Une grande part de la culture des années 1970, jusqu’à nos jours, reste traversée par le traumatisme politique d’Attica. L’évènement est représenté dans au moins deux chansons : "Attica State" de John Lennon en 1972, et ’’The Hostage" de Tom Paxton. Dans le film de Sydney Lumet, Un après-midi de chien (1975), le braqueur de banque, joué par Al Pacino, hurle aux flics qui le menacent "Attica Attica". Même les intellectuels français, comme Michel Foucault ou Jean Genet, se penchent alors sur le drame, en particulier à travers le Groupe d’information sur les prisons, créé à l’époque.

Le 9 septembre 2016, pour le 45e anniversaire de la mutinerie, a eu lieu une grève d’une partie des 2,4 millions de prisonniers-travailleurs aux États-Unis (40 prisons sur 27 états), payés quelques centimes de l’heure, voire pas du tout.
Le nombre de noirs tués ces derniers mois par la police et leur taux d’incarcération aux États-Unis démontrent que les problèmes soulevés à Attica sont loin d’être résolus. En dépit de progrès réels depuis quarante ans dans une Amérique dite « post-raciale », le problème des discriminations et des inégalités raciales reste entier, comme en témoigne le mouvement Black Lives Matter (La vie des Noirs comptent).

Archie shepp

Extraits d’un entretien réalisé par Annick Peigné-Giuly pour ln Corsica (janvier 2016)

- Au-delà de la musique, vous avez aussi beaucoup écrit...

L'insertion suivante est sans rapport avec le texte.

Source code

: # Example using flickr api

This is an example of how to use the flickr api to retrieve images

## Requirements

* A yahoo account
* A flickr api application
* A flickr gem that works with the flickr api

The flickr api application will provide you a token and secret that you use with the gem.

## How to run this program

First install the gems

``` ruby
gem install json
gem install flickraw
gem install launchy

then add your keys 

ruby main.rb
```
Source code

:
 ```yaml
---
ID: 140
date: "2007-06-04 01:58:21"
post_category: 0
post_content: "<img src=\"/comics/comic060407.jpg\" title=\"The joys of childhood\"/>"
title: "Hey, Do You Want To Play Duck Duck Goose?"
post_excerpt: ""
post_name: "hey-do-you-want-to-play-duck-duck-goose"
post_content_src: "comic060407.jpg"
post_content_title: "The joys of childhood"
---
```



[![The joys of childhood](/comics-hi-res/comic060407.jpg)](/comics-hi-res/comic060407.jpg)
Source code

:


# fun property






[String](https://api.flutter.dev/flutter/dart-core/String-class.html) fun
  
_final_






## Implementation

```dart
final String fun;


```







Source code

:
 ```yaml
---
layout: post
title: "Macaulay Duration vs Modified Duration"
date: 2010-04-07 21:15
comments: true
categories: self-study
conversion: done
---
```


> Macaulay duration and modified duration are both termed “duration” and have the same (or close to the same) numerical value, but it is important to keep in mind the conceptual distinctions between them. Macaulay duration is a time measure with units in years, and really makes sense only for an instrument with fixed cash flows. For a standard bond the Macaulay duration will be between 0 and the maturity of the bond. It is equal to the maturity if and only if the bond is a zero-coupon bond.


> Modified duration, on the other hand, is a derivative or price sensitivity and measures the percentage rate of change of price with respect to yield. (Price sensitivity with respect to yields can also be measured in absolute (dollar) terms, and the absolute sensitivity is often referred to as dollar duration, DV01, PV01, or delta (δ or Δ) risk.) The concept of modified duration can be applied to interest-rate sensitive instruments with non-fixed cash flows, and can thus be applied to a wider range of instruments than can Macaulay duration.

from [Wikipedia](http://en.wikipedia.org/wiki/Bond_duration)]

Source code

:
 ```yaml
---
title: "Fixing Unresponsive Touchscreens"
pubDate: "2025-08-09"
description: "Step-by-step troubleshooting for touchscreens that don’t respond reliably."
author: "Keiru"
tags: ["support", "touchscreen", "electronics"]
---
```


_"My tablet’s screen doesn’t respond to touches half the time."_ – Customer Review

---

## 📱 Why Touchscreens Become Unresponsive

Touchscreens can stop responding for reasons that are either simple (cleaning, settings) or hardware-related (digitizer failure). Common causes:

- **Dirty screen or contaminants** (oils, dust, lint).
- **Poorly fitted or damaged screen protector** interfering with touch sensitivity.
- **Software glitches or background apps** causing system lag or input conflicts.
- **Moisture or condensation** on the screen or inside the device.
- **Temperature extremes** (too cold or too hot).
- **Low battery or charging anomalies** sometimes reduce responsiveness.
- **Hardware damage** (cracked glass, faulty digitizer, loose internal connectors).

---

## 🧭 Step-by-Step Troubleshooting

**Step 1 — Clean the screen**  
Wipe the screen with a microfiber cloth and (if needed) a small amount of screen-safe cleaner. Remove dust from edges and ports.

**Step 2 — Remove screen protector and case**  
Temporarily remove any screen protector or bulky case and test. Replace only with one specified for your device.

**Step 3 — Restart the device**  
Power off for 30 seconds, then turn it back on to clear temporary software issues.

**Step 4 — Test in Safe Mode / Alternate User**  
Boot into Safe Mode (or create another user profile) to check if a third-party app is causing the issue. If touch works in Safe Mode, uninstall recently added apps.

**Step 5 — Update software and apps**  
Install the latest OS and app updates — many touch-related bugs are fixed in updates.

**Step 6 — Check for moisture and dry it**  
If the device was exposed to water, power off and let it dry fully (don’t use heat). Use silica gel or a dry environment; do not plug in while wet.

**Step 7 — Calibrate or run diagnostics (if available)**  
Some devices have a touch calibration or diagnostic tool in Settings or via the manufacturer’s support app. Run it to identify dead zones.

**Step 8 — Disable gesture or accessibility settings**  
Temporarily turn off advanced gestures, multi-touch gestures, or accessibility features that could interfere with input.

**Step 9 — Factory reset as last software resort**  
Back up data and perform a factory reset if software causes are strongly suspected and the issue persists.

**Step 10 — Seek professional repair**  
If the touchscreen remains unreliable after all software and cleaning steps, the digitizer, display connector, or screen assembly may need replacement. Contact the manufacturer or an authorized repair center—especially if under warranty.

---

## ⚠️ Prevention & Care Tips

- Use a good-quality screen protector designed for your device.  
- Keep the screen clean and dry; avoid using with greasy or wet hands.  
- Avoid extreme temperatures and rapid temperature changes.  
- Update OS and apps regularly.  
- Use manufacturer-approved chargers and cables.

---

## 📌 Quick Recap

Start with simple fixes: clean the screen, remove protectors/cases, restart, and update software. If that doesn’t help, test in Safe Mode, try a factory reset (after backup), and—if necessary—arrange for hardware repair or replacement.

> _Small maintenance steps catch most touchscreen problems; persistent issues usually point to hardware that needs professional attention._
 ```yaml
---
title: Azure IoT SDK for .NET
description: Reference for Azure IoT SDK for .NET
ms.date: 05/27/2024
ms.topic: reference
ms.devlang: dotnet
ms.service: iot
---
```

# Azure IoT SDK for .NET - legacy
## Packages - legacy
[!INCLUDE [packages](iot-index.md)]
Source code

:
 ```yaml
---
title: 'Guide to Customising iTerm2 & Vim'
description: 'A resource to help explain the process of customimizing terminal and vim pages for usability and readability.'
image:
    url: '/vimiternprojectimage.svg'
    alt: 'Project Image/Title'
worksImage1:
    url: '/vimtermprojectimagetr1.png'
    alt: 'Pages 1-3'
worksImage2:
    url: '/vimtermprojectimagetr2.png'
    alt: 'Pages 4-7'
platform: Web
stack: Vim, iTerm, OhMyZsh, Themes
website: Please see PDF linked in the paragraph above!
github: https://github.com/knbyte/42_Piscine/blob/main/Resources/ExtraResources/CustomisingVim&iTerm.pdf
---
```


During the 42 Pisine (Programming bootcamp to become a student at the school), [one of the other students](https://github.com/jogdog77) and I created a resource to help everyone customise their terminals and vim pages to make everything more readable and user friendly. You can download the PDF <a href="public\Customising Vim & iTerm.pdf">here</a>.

Oui, j’ai suivi des études d’art dramatique avant de me consacrer à la musique.
J’avais écrit une mise en scène qui a été publiée en 1972 dans le volume "Black drama Anthologie" qui réunissait des textes d’auteurs noirs. Une pièce intitulée "The communist". Mais comme c’était financé par la fondation Rockfeller, on a dû changer le titre pour « I hear the sound ».
J’ai écrit des poésies, une pièce sur Malcolm X que j’ai lue sur scène. Je suis peut-être l’un des premiers slameurs...
La musique, elle, est entrée dans ma vie à 7 ans avec le banjo de mon père. Quand ma famille a déménagé à Philadelphie j’avais 10 ans et je me suis mis au piano. A 12 ans, ce fut la clarinette. Et à 15 ans, ma grand-mère m’a offert un saxophone !

- Et vous avez été, au début des années 60, l’un des pionniers du free jazz...

Je n’ai jamais accepté ce terme. Pour moi, la musique noire a toujours été free...
Louis Armstrong, par exemple, a apporté une technique très free. A mes débuts, j’ai travaillé avec Cecil Taylor sur des disques comme Fire Music Marna Too Tight... Puis avec John Coltrane, Don Cherry, McCoy Tyner, Frank Zappa, Horace Parlan... Mais ensuite, avec Attica Blues, c’est la soul et le blues qui imprègnent ma musique.

- Vous êtes l’un des premiers slameurs et vous avez ensuite joué avec des rappeurs...

Il y a cinq ans, j’ai travaillé sur l’album du rappeur Rocé, Idendité en crescendo. Mais c’est la suite d’une histoire. Celle des Last Poets, né à Harlem en 1968, un groupe formé de voix et de percussions. Ce sont les pionniers de cette culture urbaine de la protestation. A l’époque celle des communautés noires américaines.
J’ai joué avec Jalal Mansour Nuriddin, qui fut l’un des fondateurs du groupe. Cette histoire de la musique noire que j’ai en partie vécue, je l’ai enseignée pendant des années à l’université du Massachussets.

Les réalisateurs

Lola Frederich a co-réalisé un film documentaire « Dans l’ombre d’une ville », sur la situation des femmes analphabètes dans le quartier de la Goutte d’Or à Paris. Elle a aussi réalisé deux courts métrages « Lulô Kanda », et « Taxi Wala « — qui a remporté une quinzaine de prix dans des festivals internationaux, notamment à Cannes.
Martin Sarrazac a écrit sur le Jazz (notamment dans l’Ayler de Franck Médioni) et travaillé avec Archie Shepp en tant que road manager.